What the exercise asks
The records follow. Count the lines holding "Lambda" and give only the number.

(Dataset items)
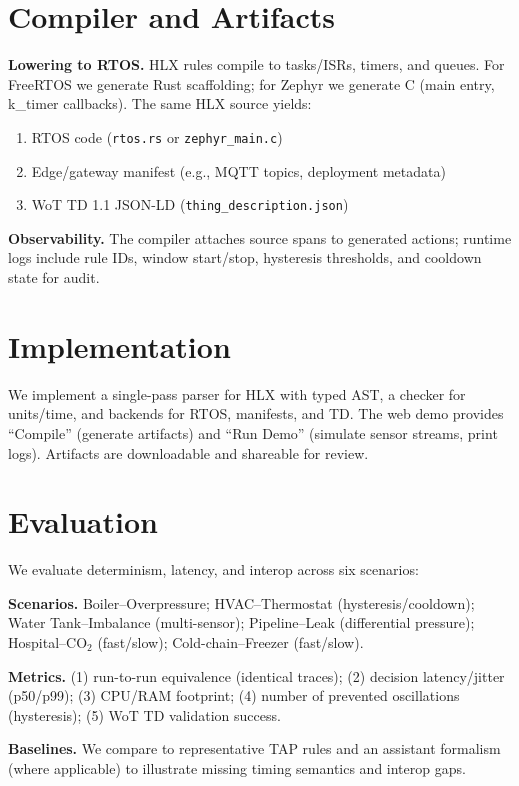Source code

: \documentclass[journal]{IEEEtran}
\begin{document}
\section{Compiler and Artifacts}
\textbf{Lowering to RTOS.} HLX rules compile to tasks/ISRs, timers, and queues. For FreeRTOS we generate Rust scaffolding; for Zephyr we generate C (main entry, k\_timer callbacks). The same HLX source yields:
\begin{enumerate}
  \item RTOS code (\texttt{rtos.rs} or \texttt{zephyr\_main.c})
  \item Edge/gateway manifest (e.g., MQTT topics, deployment metadata)
  \item WoT TD 1.1 JSON-LD (\texttt{thing\_description.json})
\end{enumerate}

\noindent \textbf{Observability.} The compiler attaches source spans to generated actions; runtime logs include rule IDs, window start/stop, hysteresis thresholds, and cooldown state for audit.

\section{Implementation}
We implement a single-pass parser for HLX with typed AST, a checker for units/time, and backends for RTOS, manifests, and TD. The web demo provides “Compile” (generate artifacts) and “Run Demo” (simulate sensor streams, print logs). Artifacts are downloadable and shareable for review.

\section{Evaluation}
We evaluate determinism, latency, and interop across six scenarios:

\noindent\textbf{Scenarios.} Boiler–Overpressure; HVAC–Thermostat (hysteresis/cooldown); Water Tank–Imbalance (multi-sensor); Pipeline–Leak (differential pressure); Hospital–CO$_2$ (fast/slow); Cold-chain–Freezer (fast/slow).

\noindent\textbf{Metrics.} (1) run-to-run equivalence (identical traces); (2) decision latency/jitter (p50/p99); (3) CPU/RAM footprint; (4) number of prevented oscillations (hysteresis); (5) WoT TD validation success.

\noindent\textbf{Baselines.} We compare to representative TAP rules and an assistant formalism (where applicable) to illustrate missing timing semantics and interop gaps.
\end{document}
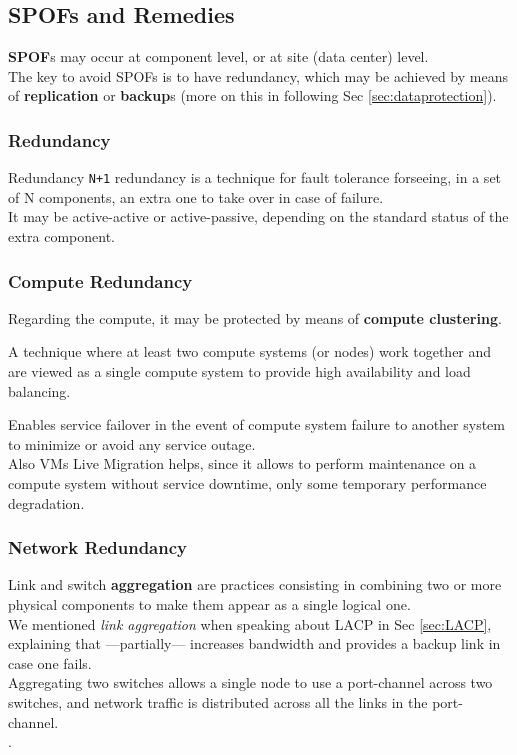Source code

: \subsection{SPOFs and Remedies}
\textbf{SPOF}s may occur at component level, or at site (data center) level.\\
The key to avoid SPOFs is to have redundancy, which may be achieved by means of \textbf{replication} or \textbf{backup}s (more on this in following Sec \ref{sec:dataprotection}).

\subsubsection*{Redundancy}
Redundancy \texttt{N+1} redundancy is a technique for fault tolerance forseeing, in a set of N components, an extra one to take over in case of failure.\\
It may be active-active or active-passive, depending on the standard status of the extra component.

\subsubsection{Compute Redundancy}
Regarding the compute, it may be protected by means of \textbf{compute clustering}.
\begin{definition}
   A technique where at least two compute systems (or nodes) work together and are viewed as a single compute system to provide high availability and load balancing. 
\end{definition}
Enables service failover in the event of compute system failure to another system to minimize or avoid any service outage.\\
Also VMs Live Migration helps, since it allows to perform maintenance on a compute system without service downtime, only some temporary performance degradation.

\subsubsection{Network Redundancy}
Link and switch \textbf{aggregation} are practices consisting in combining two or more physical components to make them appear as a single logical one.\\
We mentioned \textit{link aggregation} when speaking about LACP in Sec \ref{sec:LACP}, explaining that ---partially--- increases bandwidth and provides a backup link in case one fails.\\
Aggregating two switches allows a single node to use a port-channel across two switches, and network traffic is distributed across all the links in the port-channel.\\
.

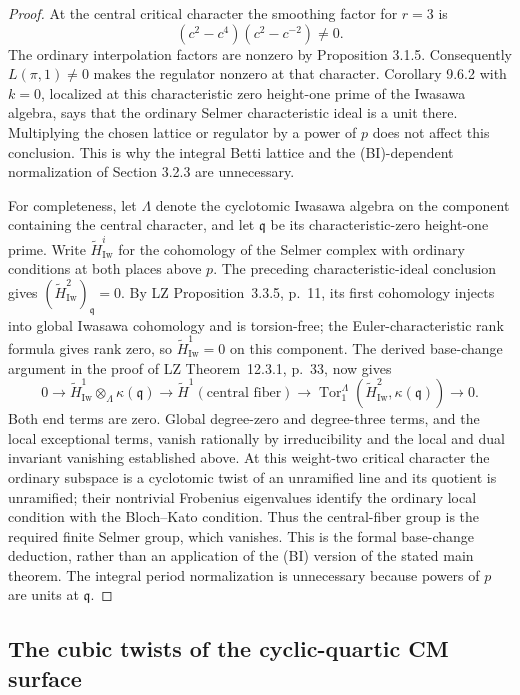 \begin{proof}
At the central critical character the smoothing factor for $r=3$ is
\[
 (c^2-c^4)(c^2-c^{-2})\ne0.
\]
The ordinary interpolation factors are nonzero by Proposition 3.1.5.
Consequently $L(\pi,1)\ne0$ makes the regulator nonzero at that
character.  Corollary 9.6.2 with $k=0$, localized at this characteristic
zero height-one prime of the Iwasawa algebra, says that the ordinary
Selmer characteristic ideal is a unit there.  Multiplying the chosen
lattice or regulator by a power of $p$ does not affect this conclusion.
This is why the integral Betti lattice and the (BI)-dependent
normalization of Section 3.2.3 are unnecessary.

For completeness, let $\Lambda$ denote the cyclotomic Iwasawa algebra
on the component containing the central character, and let $\mathfrak q$
be its characteristic-zero height-one prime. Write
$\widetilde H^i_{\mathrm{Iw}}$ for the cohomology of the Selmer complex
with ordinary conditions at both places above $p$. The preceding
characteristic-ideal conclusion gives
$(\widetilde H^2_{\mathrm{Iw}})_{\mathfrak q}=0$.
By LZ Proposition~3.3.5, p.~11, its first cohomology injects into global
Iwasawa cohomology and is torsion-free; the Euler-characteristic rank
formula gives rank zero, so $\widetilde H^1_{\mathrm{Iw}}=0$ on this
component. The derived base-change argument in the proof of LZ
Theorem~12.3.1, p.~33, now gives
\[
0\longrightarrow
\widetilde H^1_{\mathrm{Iw}}\otimes_\Lambda\kappa(\mathfrak q)
\longrightarrow \widetilde H^1(\text{central fiber})
\longrightarrow
\operatorname{Tor}_1^\Lambda
 (\widetilde H^2_{\mathrm{Iw}},\kappa(\mathfrak q))
\longrightarrow0.
\]
Both end terms are zero. Global degree-zero and degree-three terms,
and the local exceptional terms, vanish rationally by irreducibility
and the local and dual invariant vanishing established above.
At this weight-two critical character the ordinary subspace is a
cyclotomic twist of an unramified line and its quotient is unramified; their nontrivial
Frobenius eigenvalues identify the ordinary local condition with the
Bloch--Kato condition. Thus the central-fiber group is the required
finite Selmer group, which vanishes. This is the formal base-change
deduction, rather than an application of the (BI) version of the stated
main theorem. The integral period normalization is unnecessary because
powers of $p$ are units at $\mathfrak q$.
\end{proof}

\subsection{The cubic twists of the cyclic-quartic CM surface}

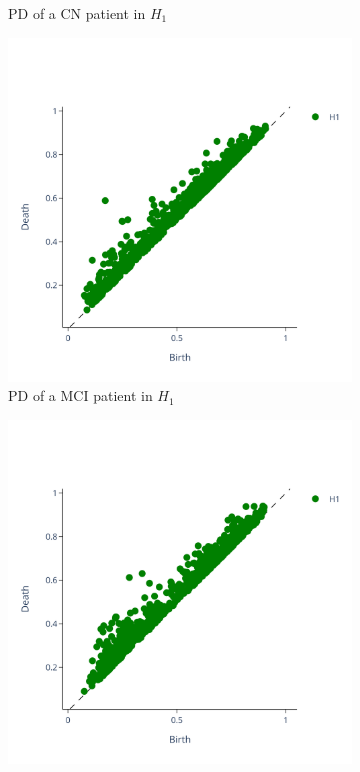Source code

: \documentclass{article}
\begin{document}
\begin{figure}
\begin{subfigure}{0.32\textwidth}
    \caption{PD of a CN patient in $H_1$}
  \end{subfigure}
  \begin{subfigure}{0.32\textwidth}
    \includegraphics[width=\textwidth]{figures/PDs/persistence_diagram_MCI_H_1.png}
    \caption{PD of a MCI patient in $H_1$}
  \end{subfigure}
  \begin{subfigure}{0.32\textwidth}
    \includegraphics[width=\textwidth]{figures/PDs/persistence_diagram_AD_H_1.png}

\end{subfigure}
\end{figure}
\end{document}
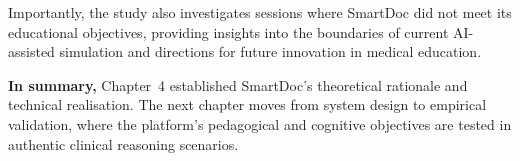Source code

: Importantly, the study also investigates sessions where SmartDoc did not meet its educational objectives, providing insights into the boundaries of current AI-assisted simulation and directions for future innovation in medical education.

\medskip
\noindent
\textbf{In summary,} Chapter~4 established SmartDoc’s theoretical rationale and technical realisation. The next chapter moves from system design to empirical validation, where the platform’s pedagogical and cognitive objectives are tested in authentic clinical reasoning scenarios.
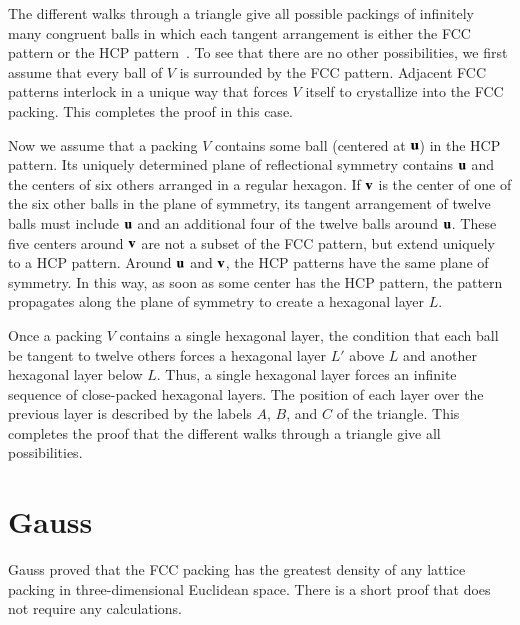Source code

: The different walks through a triangle give all possible packings of
infinitely many congruent balls in which each tangent arrangement is
either the FCC pattern or the HCP pattern~\cite{CoSl95}.  To see that
there are no other possibilities, we first assume that every ball of
$V$ is surrounded by the FCC pattern.  Adjacent FCC patterns interlock
in a unique way that forces $V$ itself to crystallize into the FCC
packing.  This completes the proof in this case.

Now we assume that a packing $V$ contains some ball (centered at ${\mathbf u}$)
in the HCP pattern. Its uniquely determined
plane of reflectional symmetry contains ${\mathbf u}$ and the centers of six
others arranged in a regular hexagon. If ${\mathbf v}$ is the center of one of
the six other balls in the plane of symmetry, its  tangent arrangement
of twelve balls must include ${\mathbf u}$ and an additional four of the
twelve balls around ${\mathbf u}$. These five centers around ${\mathbf v}$ are not a
subset of the FCC pattern, but  extend uniquely to
a HCP pattern.   Around ${\mathbf u}$ and ${\mathbf v}$, the HCP patterns  have the same
plane of symmetry. In this way, as
soon as some center has the HCP pattern, the pattern
propagates along the plane of symmetry to create a hexagonal layer
$L$.

Once a packing $V$ contains a single hexagonal layer, the condition
that each ball be tangent to twelve others forces a hexagonal layer
$L'$ above $L$ and another hexagonal layer below $L$.  Thus, a single
hexagonal layer forces an infinite sequence of close-packed hexagonal
layers.  The position of each layer over the previous layer is described 
by the labels $A$, $B$, and $C$ of the triangle.
This completes the proof that the different walks through a triangle give
all possibilities.



\section{Gauss}

Gauss proved that the FCC packing has the greatest density
of any lattice packing in three-dimensional Euclidean space.  There is a
short proof that does not require any calculations.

Written solution
3